Furthermore, rules of origin, including those under the EBA initiative,
need to be reviewed and simplified, as a matter of urgency.
4. Promote self-determined regional integration processes
Art. 35.2 of the Cotonou Agreement reads: "Economic and trade
cooperation shall build on regional integration initiatives of ACP States,
bearing in mind that regional integration is a key instrument for the
integration of ACP countries into the world economy. However,
regional integration is still at early stages in most ACP regions. Structural
weaknesses continue to hamper the development of economies of scale
and intra-regional economic integration while current negotiating configurations
in some cases undermine existing regional integration initiatives. Additionally,
the clustering of LDCs and non-LDCs within the same negotiating groups
will actually increase regional tensions rather than promote closer
regional cooperation given the wide disparities of potential costs and
benefits of new EU trade agreements for structurally unequal countries
within the same grouping.
Recommendation:
Any future trade arrangements between the EU and ACP countries should
foster, not undermine indigenous regional integration processes, respecting
the pace and political priorities chosen by ACP regions. Trade cooperation
should support ACP countries existing policy priorities and autonomous
initiatives to build and consolidate their own regional and interregional
markets as well as fully respect regional development strategies.

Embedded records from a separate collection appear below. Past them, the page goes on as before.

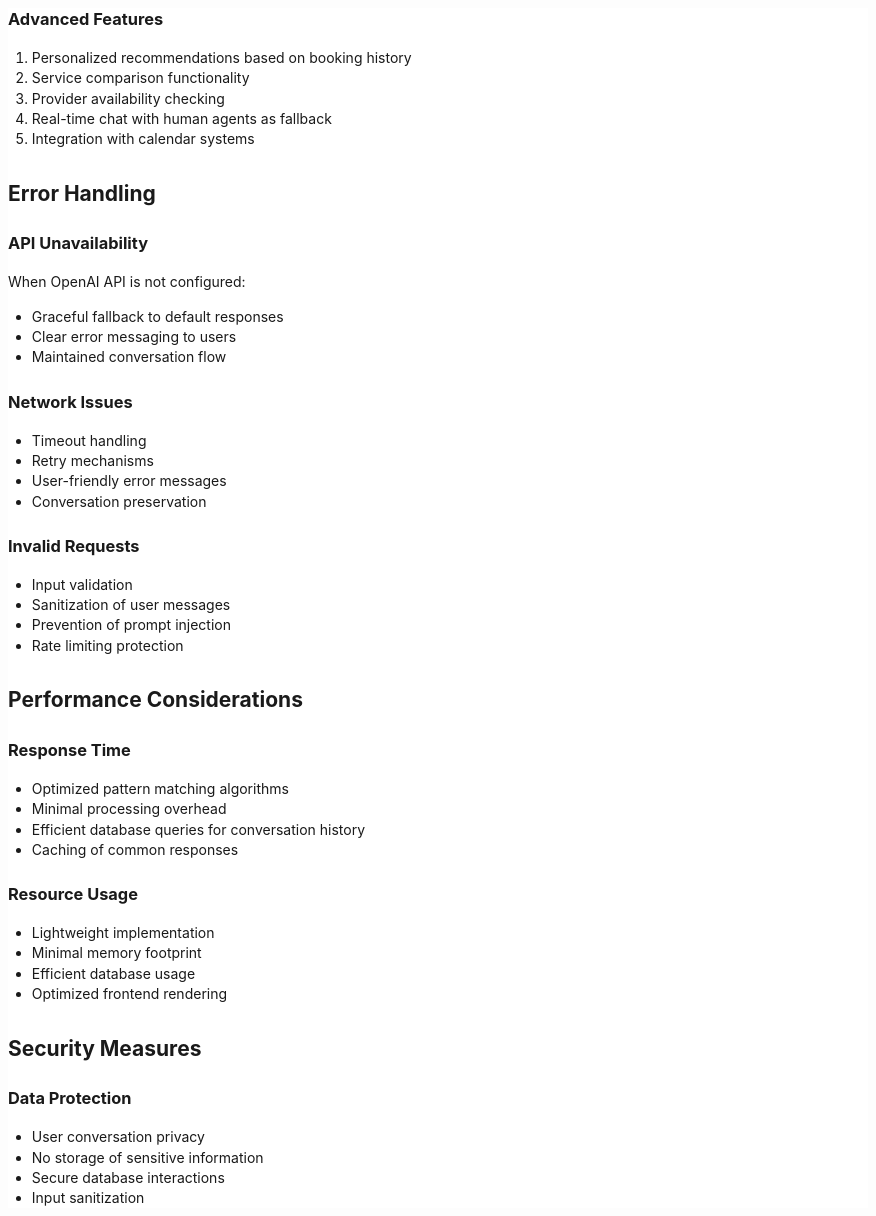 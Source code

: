### Advanced Features
1. Personalized recommendations based on booking history
2. Service comparison functionality
3. Provider availability checking
4. Real-time chat with human agents as fallback
5. Integration with calendar systems

## Error Handling

### API Unavailability
When OpenAI API is not configured:
- Graceful fallback to default responses
- Clear error messaging to users
- Maintained conversation flow

### Network Issues
- Timeout handling
- Retry mechanisms
- User-friendly error messages
- Conversation preservation

### Invalid Requests
- Input validation
- Sanitization of user messages
- Prevention of prompt injection
- Rate limiting protection

## Performance Considerations

### Response Time
- Optimized pattern matching algorithms
- Minimal processing overhead
- Efficient database queries for conversation history
- Caching of common responses

### Resource Usage
- Lightweight implementation
- Minimal memory footprint
- Efficient database usage
- Optimized frontend rendering

## Security Measures

### Data Protection
- User conversation privacy
- No storage of sensitive information
- Secure database interactions
- Input sanitization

5. Unconditional exclusion of new trade-related issues and WTO-plus
provisions
The EU exerts pressure on ACP countries to start negotiations on new
trade-related issues including investment, competition and government
procurement. Yet ACP countries have repeatedly stated that they reject
negotiating rules deals on these issues with the EU. Equally the EU
is stipulating more liberalisation in the services sector and more stringent
intellectual property rules than agreed in the WTO. Negotiating on these
issues further stretches limited ACP negotiating capacity and does not
take into account the lack of regional positions, policies and institutions
on these issues in particular. These trade related issues govern countries
policy choices which determine their ability to discriminate in favour
of local entrepreneurs, select and manage the presence of multinational
corporations, and even to regulate to achieve social and environmental
objectives.
Recommendation:
The EU should stop insisting on the inclusion of new issues including
investment, competition policy and government procurement as well as
of WTO-plus provisions for services and intellectual property rights
in any trade arrangement with ACP countries. If countries wish to include
any of the trade-related themes these should follow an explicit over-arching
development perspective without reducing the necessary policy options
for ACP countries.
6. Ensure Transparency and Civil Society Participation
The Cotonou Agreement calls for the participation of civil society
organisations "in order to encourage the integration of all sections
of society
into the mainstream of political, economic and social
life. It states that "non-State actors shall
be informed
and involved in consultation on cooperation policies and strategies,
on priorities for cooperation especially in areas that concern or directly
affect them, and on the political dialogue". However, civil society
organisations, particularly those representing the most affected and
vulnerable sections of society, are often not consulted with regard
to key policy options, let alone the content of negotiation texts.
Recommendation:
In compliance with the Cotonou Agreement, the European Commission,
EU Member States, and ACP governments should hold comprehensive consultations
with civil society organisations due to their "complementary role
of and potential for contributions
to the development process
and especially with the representative organisations of farmers and
workers as the sectors most heavily affected by the envisaged trade
agreements.
We have also forwarded this letter to your colleagues Heidemarie Wieczorek-Zeul,
Federal Minister for Economic Cooperation and Development and Michael
Glos, Federal Minister of Economics and Technology.